CarolC, the number you got on your exchange is just a Disney marker, it doesn't indicate location. The only true oceanviews are either the 3br Beach Cottages or the OV Inn rooms. 


Here's a resort map http://www.mouseowners.com/VeroBeachMap.pdf

When we reserve a 2br, I usually request bldg 12 and 3rd floor.


----------



## Carol C

Twinkstarr said:


> CarolC, the number you got on your exchange is just a Disney marker, it doesn't indicate location. The only true oceanviews are either the 3br Beach Cottages or the OV Inn rooms.
> 
> 
> Here's a resort map http://www.mouseowners.com/VeroBeachMap.pdf
> 
> When we reserve a 2br, I usually request bldg 12 and 3rd floor.



Thanks Twinkstarr! You're wonderful to suggest your fave specific area. I'll do as you say...as I see you are an owner there!


----------



## Twinkstarr

Carol C said:


> Thanks Twinkstarr! You're wonderful to suggest your fave specific area.
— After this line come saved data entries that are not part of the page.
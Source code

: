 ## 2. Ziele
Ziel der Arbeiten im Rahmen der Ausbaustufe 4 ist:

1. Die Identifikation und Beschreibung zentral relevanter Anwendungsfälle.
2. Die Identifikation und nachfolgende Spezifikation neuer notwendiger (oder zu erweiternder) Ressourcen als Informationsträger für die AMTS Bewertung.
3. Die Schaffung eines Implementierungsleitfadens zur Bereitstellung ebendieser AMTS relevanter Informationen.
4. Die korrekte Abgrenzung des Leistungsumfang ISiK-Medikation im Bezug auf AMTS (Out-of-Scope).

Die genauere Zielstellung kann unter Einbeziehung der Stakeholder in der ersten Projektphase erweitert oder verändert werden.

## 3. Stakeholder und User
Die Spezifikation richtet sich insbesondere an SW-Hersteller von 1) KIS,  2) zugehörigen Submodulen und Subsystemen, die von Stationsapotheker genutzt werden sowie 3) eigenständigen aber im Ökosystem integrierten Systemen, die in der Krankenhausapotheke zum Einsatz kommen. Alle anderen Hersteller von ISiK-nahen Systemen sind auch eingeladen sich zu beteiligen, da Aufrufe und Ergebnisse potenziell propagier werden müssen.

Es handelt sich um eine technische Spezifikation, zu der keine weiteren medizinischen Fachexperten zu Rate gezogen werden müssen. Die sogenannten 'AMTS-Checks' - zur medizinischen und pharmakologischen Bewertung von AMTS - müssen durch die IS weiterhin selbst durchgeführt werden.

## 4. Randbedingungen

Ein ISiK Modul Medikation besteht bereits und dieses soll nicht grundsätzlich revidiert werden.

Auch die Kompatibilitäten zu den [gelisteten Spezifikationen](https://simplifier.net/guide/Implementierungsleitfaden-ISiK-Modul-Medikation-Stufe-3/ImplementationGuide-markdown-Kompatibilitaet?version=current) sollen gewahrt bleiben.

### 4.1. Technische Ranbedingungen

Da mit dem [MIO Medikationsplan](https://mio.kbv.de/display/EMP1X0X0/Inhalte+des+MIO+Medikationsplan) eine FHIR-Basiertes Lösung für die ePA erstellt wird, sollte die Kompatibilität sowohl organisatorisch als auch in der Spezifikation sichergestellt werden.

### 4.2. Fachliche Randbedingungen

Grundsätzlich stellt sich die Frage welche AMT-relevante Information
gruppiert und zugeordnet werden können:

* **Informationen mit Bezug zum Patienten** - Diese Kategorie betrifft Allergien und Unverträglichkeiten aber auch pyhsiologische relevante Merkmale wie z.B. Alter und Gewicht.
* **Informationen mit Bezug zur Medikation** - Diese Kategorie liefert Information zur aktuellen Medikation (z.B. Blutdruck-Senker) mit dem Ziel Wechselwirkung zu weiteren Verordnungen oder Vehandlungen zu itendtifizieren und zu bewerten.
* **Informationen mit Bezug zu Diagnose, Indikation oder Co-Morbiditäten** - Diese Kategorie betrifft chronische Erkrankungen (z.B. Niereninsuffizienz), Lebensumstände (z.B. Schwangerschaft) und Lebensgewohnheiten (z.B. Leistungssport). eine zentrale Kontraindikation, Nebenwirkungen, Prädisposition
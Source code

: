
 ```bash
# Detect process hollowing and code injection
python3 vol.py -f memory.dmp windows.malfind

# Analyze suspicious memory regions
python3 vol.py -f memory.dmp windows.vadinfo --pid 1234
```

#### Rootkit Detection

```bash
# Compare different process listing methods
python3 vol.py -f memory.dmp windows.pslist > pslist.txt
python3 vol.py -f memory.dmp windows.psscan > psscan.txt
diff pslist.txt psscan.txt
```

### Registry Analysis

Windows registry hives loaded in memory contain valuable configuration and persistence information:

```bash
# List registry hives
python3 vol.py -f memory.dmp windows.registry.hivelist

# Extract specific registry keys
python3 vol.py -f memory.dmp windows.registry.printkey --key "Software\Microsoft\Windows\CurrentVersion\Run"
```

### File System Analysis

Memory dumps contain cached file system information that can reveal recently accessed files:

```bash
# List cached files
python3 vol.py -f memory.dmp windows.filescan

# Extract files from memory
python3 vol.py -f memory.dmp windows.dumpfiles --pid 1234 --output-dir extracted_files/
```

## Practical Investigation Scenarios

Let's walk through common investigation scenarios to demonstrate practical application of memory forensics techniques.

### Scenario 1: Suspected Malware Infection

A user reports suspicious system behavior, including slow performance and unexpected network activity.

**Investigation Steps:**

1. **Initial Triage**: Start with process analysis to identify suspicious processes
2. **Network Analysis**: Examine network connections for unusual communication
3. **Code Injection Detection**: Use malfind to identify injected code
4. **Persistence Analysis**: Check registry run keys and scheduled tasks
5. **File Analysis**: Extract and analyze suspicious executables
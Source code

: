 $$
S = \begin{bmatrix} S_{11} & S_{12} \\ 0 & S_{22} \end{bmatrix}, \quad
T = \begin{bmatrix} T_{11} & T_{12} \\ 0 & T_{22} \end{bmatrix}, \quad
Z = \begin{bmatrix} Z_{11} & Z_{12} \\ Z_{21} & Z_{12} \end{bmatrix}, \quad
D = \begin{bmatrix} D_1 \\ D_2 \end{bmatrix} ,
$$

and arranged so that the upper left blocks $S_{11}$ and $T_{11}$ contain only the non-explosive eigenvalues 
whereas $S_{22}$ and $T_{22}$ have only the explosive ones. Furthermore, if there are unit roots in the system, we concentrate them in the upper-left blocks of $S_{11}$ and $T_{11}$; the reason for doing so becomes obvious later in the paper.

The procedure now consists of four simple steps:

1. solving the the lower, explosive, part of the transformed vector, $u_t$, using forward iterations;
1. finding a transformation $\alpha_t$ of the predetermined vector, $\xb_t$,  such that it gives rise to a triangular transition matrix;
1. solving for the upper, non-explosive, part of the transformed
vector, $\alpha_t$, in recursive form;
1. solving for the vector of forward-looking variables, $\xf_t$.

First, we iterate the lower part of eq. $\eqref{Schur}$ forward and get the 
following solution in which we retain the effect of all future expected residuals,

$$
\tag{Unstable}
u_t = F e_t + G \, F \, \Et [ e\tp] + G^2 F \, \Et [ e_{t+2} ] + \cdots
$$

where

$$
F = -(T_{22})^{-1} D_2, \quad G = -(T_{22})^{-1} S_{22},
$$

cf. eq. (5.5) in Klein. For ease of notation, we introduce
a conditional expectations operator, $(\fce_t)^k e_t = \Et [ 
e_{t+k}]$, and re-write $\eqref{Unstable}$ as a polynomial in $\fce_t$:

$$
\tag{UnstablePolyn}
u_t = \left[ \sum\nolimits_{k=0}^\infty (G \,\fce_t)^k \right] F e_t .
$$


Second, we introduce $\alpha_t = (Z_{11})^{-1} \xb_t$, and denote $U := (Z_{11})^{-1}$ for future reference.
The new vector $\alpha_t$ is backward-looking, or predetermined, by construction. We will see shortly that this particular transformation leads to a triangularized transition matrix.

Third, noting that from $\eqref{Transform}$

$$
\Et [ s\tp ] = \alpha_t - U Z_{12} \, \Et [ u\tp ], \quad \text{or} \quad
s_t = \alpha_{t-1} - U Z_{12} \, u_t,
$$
I'll do as you say...as I see you are an owner there!



The lock-off units are the ones that face the ocean, dedicated 2brs are on the sides. Views are not that great, it's everyone's favorite resort in our portfolio.


----------



## Goofyhobbie

*Map of DVC Resort*

Carol,

Recommend you call the Resort Direct and simpy request a map. They have them readily available because they give them out when you check-in.  We were there November 5 through November 12.


----------



## littlestar

Here you go:

http://www.wdwinfo.com/maps/VeroBeachMap.pdf

Pictures:

http://allears.net/acc/g_vero.htm

http://www.tagrel.com/Tours/DVC/Vero/VeroSlideShow.shtml


----------